Pippilotta Yerna was born in Maastricht, and raised in a family of artists. She is deeply devoted to photography as a means of establishing connections and enchanting absurdity. Her artistic journey has been profoundly shaped by Pippilotta’s father's struggles with mental health and his distinctive artistic vision. This experience has given her a wry, sarcastic perspective on life, equally influenced by Pippilotta’s mother's unwavering ideology that joy and hope are unbreakable.

“Please, pierce your bones into mine”

Do you know the secret of a long and happy life? Is it winning the lottery twice? Travel the world in a hot air balloon, is it becoming the president of America?
Allow me to introduce you to my great-aunt, Jacoba Manders. My current project delves into the challenges faced by the elderly in Dutch society, where sustaining one's existence can seem almost impossible. Specifically, I focus on my great-aunt, who turned 100. Despite the generational gap of 71 years, she feels like one of my closest friends. Through making collaborative photographs with her, I rediscovered my supportive role toward her, recognising the value of every fleeting moment as life nears its end. In the process, I unexpectedly found myself carrying the weight of a 100-year-old on my back. As I felt her brittle bones pierce mine, we reflected on our respective positions in life. Through photography, we create something together that encapsulates her life, offering a form of immortality. The feeling of privilege I have to collaborate with her is a defining aspect of the project. She was ahead of her time and might be ahead of our time.

Jacoba has taught me that the key to a long and happy life is not in conforming to external pressures or chasing fleeting desires but embracing what truly brings joy and standing firm in one's beliefs and values.

She is the canary in the coalmine of a dying empire

Losing a parent. What could it look like? A crash? A crime? An accident? Slow or fast?

I hereby present my mom - she stars in her own death scene - and myself: the daughter who is looking for the best possible death. Could it be possible to die together someday, I wondered. Controlling the inevitable: it may seem impossible. However, by attempting to, we may be able to cope with what we fear most.
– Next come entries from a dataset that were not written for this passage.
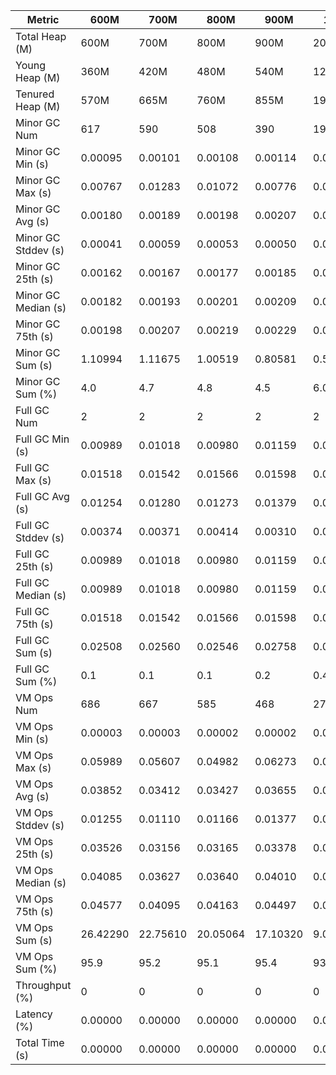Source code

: | Metric | 600M | 700M | 800M | 900M | 1GB | 2GB | 4GB | 8GB |
|------|----|----|----|----|---|---|---|---|
| Total Heap (M) | 600M | 700M | 800M | 900M | 2048M | 2048M | 4096M | 8192M |
| Young Heap (M) | 360M | 420M | 480M | 540M | 1228M | 1228M | 2456M | 4912M |
| Tenured Heap (M) | 570M | 665M | 760M | 855M | 1946M | 1946M | 3892M | 7784M |
| Minor GC Num | 617 | 590 | 508 | 390 | 198 | 198 | 88 | 41 |
| Minor GC Min (s) | 0.00095 | 0.00101 | 0.00108 | 0.00114 | 0.00178 | 0.00178 | 0.00178 | 0.00203 |
| Minor GC Max (s) | 0.00767 | 0.01283 | 0.01072 | 0.00776 | 0.00910 | 0.00910 | 0.00421 | 0.00973 |
| Minor GC Avg (s) | 0.00180 | 0.00189 | 0.00198 | 0.00207 | 0.00293 | 0.00293 | 0.00303 | 0.00399 |
| Minor GC Stddev (s) | 0.00041 | 0.00059 | 0.00053 | 0.00050 | 0.00069 | 0.00069 | 0.00049 | 0.00114 |
| Minor GC 25th (s) | 0.00162 | 0.00167 | 0.00177 | 0.00185 | 0.00248 | 0.00248 | 0.00268 | 0.00338 |
| Minor GC Median (s) | 0.00182 | 0.00193 | 0.00201 | 0.00209 | 0.00280 | 0.00280 | 0.00294 | 0.00376 |
| Minor GC 75th (s) | 0.00198 | 0.00207 | 0.00219 | 0.00229 | 0.00342 | 0.00342 | 0.00336 | 0.00445 |
| Minor GC Sum (s) | 1.10994 | 1.11675 | 1.00519 | 0.80581 | 0.58013 | 0.58013 | 0.26704 | 0.16364 |
| Minor GC Sum (%) | 4.0 | 4.7 | 4.8 | 4.5 | 6.0 | 6.0 | 5.2 | 4.9 |
| Full GC Num | 2 | 2 | 2 | 2 | 2 | 2 | 2 | 2 |
| Full GC Min (s) | 0.00989 | 0.01018 | 0.00980 | 0.01159 | 0.01544 | 0.01544 | 0.02100 | 0.03464 |
| Full GC Max (s) | 0.01518 | 0.01542 | 0.01566 | 0.01598 | 0.02130 | 0.02130 | 0.03284 | 0.06510 |
| Full GC Avg (s) | 0.01254 | 0.01280 | 0.01273 | 0.01379 | 0.01837 | 0.01837 | 0.02692 | 0.04987 |
| Full GC Stddev (s) | 0.00374 | 0.00371 | 0.00414 | 0.00310 | 0.00415 | 0.00415 | 0.00837 | 0.02154 |
| Full GC 25th (s) | 0.00989 | 0.01018 | 0.00980 | 0.01159 | 0.01544 | 0.01544 | 0.02100 | 0.03464 |
| Full GC Median (s) | 0.00989 | 0.01018 | 0.00980 | 0.01159 | 0.01544 | 0.01544 | 0.02100 | 0.03464 |
| Full GC 75th (s) | 0.01518 | 0.01542 | 0.01566 | 0.01598 | 0.02130 | 0.02130 | 0.03284 | 0.06510 |
| Full GC Sum (s) | 0.02508 | 0.02560 | 0.02546 | 0.02758 | 0.03673 | 0.03673 | 0.05385 | 0.09975 |
| Full GC Sum (%) | 0.1 | 0.1 | 0.1 | 0.2 | 0.4 | 0.4 | 1.1 | 3.0 |
| VM Ops Num | 686 | 667 | 585 | 468 | 276 | 276 | 164 | 110 |
| VM Ops Min (s) | 0.00003 | 0.00003 | 0.00002 | 0.00002 | 0.00003 | 0.00003 | 0.00004 | 0.00004 |
| VM Ops Max (s) | 0.05989 | 0.05607 | 0.04982 | 0.06273 | 0.05103 | 0.05103 | 0.05106 | 0.06275 |
| VM Ops Avg (s) | 0.03852 | 0.03412 | 0.03427 | 0.03655 | 0.03264 | 0.03264 | 0.02908 | 0.02766 |
| VM Ops Stddev (s) | 0.01255 | 0.01110 | 0.01166 | 0.01377 | 0.01455 | 0.01455 | 0.01583 | 0.01921 |
| VM Ops 25th (s) | 0.03526 | 0.03156 | 0.03165 | 0.03378 | 0.03133 | 0.03133 | 0.02719 | 0.00036 |
| VM Ops Median (s) | 0.04085 | 0.03627 | 0.03640 | 0.04010 | 0.03680 | 0.03680 | 0.03343 | 0.03219 |
| VM Ops 75th (s) | 0.04577 | 0.04095 | 0.04163 | 0.04497 | 0.04139 | 0.04139 | 0.03984 | 0.04480 |
| VM Ops Sum (s) | 26.42290 | 22.75610 | 20.05064 | 17.10320 | 9.00932 | 9.00932 | 4.76936 | 3.04308 |
| VM Ops Sum (%) | 95.9 | 95.2 | 95.1 | 95.4 | 93.6 | 93.6 | 93.7 | 92.0 |
| Throughput (%) | 0 | 0 | 0 | 0 | 0 | 0 | 0 | 0 |
| Latency (%) | 0.00000 | 0.00000 | 0.00000 | 0.00000 | 0.00000 | 0.00000 | 0.00000 | 0.00000 |
| Total Time (s) | 0.00000 | 0.00000 | 0.00000 | 0.00000 | 0.00000 | 0.00000 | 0.00000 | 0.00000 |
As a daughter and a photographer, I had the opportunity to master the narrative by placing death on a stage, surrounded by various elements that could interfere with the way my mother might die. Fear and shock linger around like two actors who both want the lead role. And the world as we know it today functions as the décor. It gives me the idea that I am a snake charmer who controls the danger by letting my mom die over and over again. Until we reach the grand finale and 'control' itself can be bitten by one of the snakes.